PROBLEM STATEMENT: Quote the entries below from the line with "4. JSF + EJB + JPA + CDI + BV - DONE" through the line with "10. ASP.NET Web API, Ajax", both ends included, and only those lines.

++++ EXERCISE MATERIAL ++++

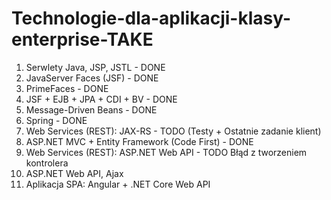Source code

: # Technologie-dla-aplikacji-klasy-enterprise-TAKE
1. Serwlety Java, JSP, JSTL - DONE
2. JavaServer Faces (JSF) - DONE
3. PrimeFaces - DONE
4. JSF + EJB + JPA + CDI + BV - DONE
5. Message-Driven Beans - DONE
6. Spring - DONE
7. Web Services (REST): JAX-RS - TODO (Testy + Ostatnie zadanie klient)
8. ASP.NET MVC + Entity Framework (Code First) - DONE
9. Web Services (REST): ASP.NET Web API - TODO Błąd z tworzeniem kontrolera
10. ASP.NET Web API, Ajax 
11. Aplikacja SPA: Angular + .NET Core Web API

++++

WRITTEN ANSWER:
4. JSF + EJB + JPA + CDI + BV - DONE
5. Message-Driven Beans - DONE
6. Spring - DONE
7. Web Services (REST): JAX-RS - TODO (Testy + Ostatnie zadanie klient)
8. ASP.NET MVC + Entity Framework (Code First) - DONE
9. Web Services (REST): ASP.NET Web API - TODO Błąd z tworzeniem kontrolera
10. ASP.NET Web API, Ajax 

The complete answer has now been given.